__DIRECTIONS FOR THIS TASK__. Only these lines, please: the first one of the records through the one containing "- API design principles", retyped exactly, both ends included and pictures omitted.

__AVAILABLE DATA__.
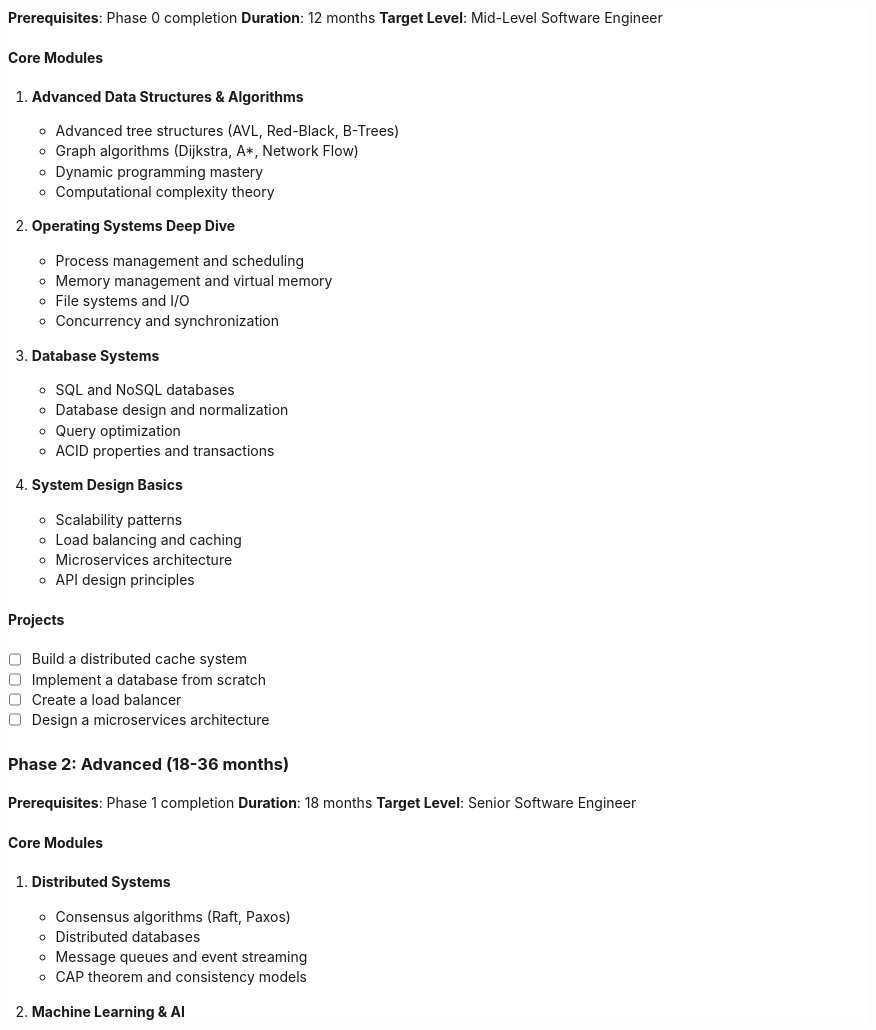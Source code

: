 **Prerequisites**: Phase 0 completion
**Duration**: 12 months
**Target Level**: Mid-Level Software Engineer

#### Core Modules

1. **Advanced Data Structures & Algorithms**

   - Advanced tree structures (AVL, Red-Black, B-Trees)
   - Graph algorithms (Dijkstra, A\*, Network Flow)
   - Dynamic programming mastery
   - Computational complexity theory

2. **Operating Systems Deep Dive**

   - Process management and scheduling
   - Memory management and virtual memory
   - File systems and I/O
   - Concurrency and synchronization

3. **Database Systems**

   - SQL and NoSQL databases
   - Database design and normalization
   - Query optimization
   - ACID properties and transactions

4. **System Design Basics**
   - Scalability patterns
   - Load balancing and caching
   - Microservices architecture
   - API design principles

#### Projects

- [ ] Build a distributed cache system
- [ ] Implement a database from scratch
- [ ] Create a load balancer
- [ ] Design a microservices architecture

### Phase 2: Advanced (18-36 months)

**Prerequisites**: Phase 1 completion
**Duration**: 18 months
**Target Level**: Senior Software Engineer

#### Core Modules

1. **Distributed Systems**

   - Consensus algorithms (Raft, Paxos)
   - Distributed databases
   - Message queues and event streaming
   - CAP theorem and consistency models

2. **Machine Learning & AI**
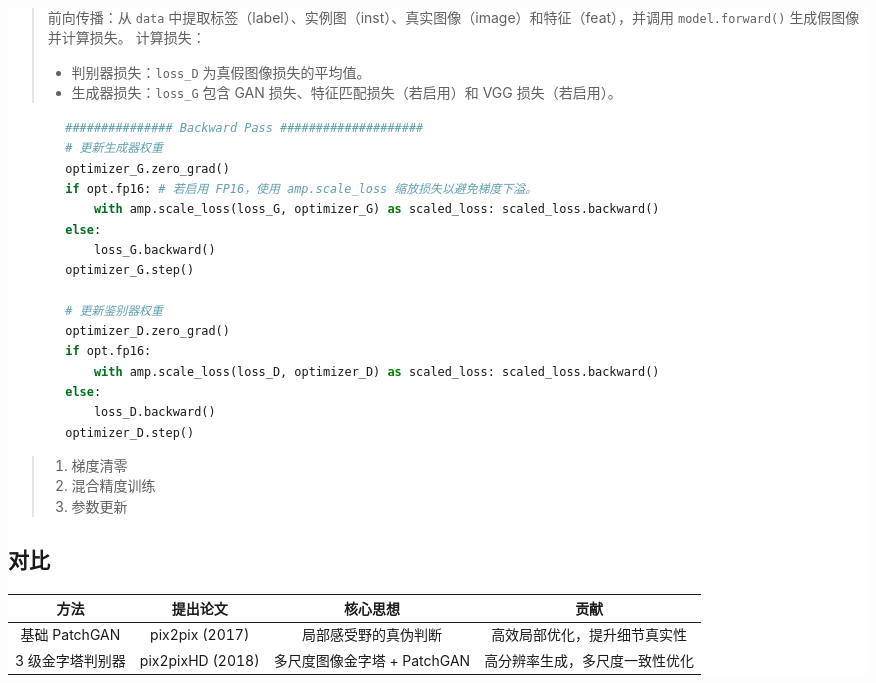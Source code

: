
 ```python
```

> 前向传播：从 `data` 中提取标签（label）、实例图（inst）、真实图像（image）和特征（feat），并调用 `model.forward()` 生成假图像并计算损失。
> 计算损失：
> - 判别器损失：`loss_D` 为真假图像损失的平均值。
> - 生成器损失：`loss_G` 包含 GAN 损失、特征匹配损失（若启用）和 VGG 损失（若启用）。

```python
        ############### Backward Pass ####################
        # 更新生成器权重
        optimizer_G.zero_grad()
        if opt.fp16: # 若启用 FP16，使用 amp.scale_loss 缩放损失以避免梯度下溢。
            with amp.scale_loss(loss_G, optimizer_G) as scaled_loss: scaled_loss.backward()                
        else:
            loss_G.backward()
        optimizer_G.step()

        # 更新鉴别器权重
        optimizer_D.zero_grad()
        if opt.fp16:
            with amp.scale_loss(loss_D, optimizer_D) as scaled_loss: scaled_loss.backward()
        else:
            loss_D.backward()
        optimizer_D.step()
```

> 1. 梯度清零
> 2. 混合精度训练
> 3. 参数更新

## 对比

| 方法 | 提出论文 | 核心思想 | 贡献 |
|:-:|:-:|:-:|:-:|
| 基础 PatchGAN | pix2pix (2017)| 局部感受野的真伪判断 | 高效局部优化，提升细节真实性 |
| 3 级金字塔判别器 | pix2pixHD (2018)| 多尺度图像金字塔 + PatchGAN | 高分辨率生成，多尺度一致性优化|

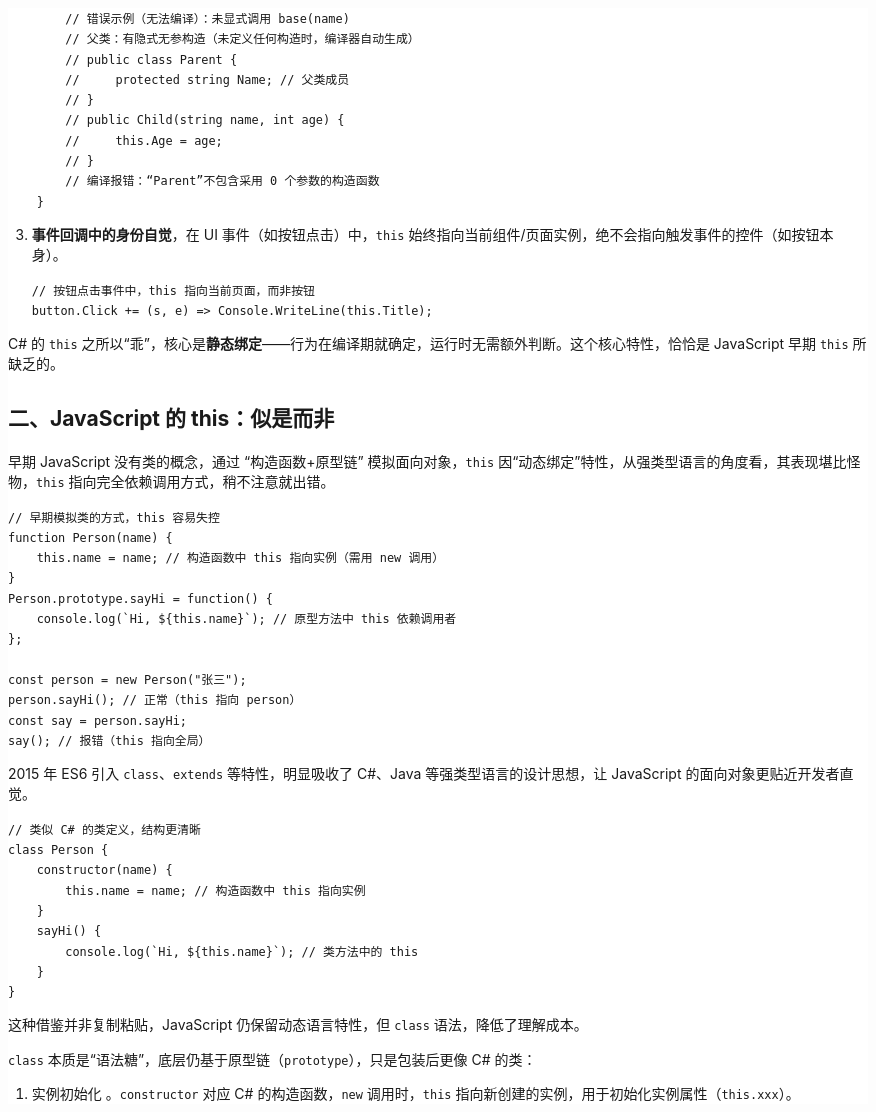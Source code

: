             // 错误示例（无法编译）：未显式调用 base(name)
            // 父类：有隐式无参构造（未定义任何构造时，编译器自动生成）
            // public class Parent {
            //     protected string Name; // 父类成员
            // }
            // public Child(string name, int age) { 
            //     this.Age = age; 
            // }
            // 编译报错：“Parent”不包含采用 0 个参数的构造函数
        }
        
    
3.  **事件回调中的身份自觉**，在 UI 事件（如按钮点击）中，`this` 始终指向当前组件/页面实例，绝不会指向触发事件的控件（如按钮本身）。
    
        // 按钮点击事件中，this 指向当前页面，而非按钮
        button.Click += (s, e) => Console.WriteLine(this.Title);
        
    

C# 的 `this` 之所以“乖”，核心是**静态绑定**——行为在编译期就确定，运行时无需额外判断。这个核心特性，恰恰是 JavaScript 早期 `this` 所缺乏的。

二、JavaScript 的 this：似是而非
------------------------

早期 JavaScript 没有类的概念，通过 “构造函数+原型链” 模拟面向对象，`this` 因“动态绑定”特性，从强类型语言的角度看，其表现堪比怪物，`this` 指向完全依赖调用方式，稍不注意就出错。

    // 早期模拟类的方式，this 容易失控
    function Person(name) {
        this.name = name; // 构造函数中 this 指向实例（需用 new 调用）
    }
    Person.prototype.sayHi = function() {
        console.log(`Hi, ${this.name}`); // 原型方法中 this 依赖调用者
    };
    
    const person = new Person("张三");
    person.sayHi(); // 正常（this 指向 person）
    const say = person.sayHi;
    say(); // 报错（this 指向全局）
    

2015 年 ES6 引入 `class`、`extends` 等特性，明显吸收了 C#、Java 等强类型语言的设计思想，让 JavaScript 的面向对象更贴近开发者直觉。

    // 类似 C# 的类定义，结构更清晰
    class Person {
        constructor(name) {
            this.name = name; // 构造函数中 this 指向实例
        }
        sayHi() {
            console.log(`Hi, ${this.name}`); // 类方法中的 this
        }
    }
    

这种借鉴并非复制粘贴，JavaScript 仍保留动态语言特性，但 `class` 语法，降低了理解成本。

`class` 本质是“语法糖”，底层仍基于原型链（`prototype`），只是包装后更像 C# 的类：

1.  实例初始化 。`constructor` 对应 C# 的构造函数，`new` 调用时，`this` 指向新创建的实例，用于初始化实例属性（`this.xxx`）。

__TASK RESPONSE__.
Source code

: **Prerequisites**: Phase 0 completion
**Duration**: 12 months
**Target Level**: Mid-Level Software Engineer

#### Core Modules

1. **Advanced Data Structures & Algorithms**

   - Advanced tree structures (AVL, Red-Black, B-Trees)
   - Graph algorithms (Dijkstra, A\*, Network Flow)
   - Dynamic programming mastery
   - Computational complexity theory

2. **Operating Systems Deep Dive**

   - Process management and scheduling
   - Memory management and virtual memory
   - File systems and I/O
   - Concurrency and synchronization

3. **Database Systems**

   - SQL and NoSQL databases
   - Database design and normalization
   - Query optimization
   - ACID properties and transactions

4. **System Design Basics**
   - Scalability patterns
   - Load balancing and caching
   - Microservices architecture
   - API design principles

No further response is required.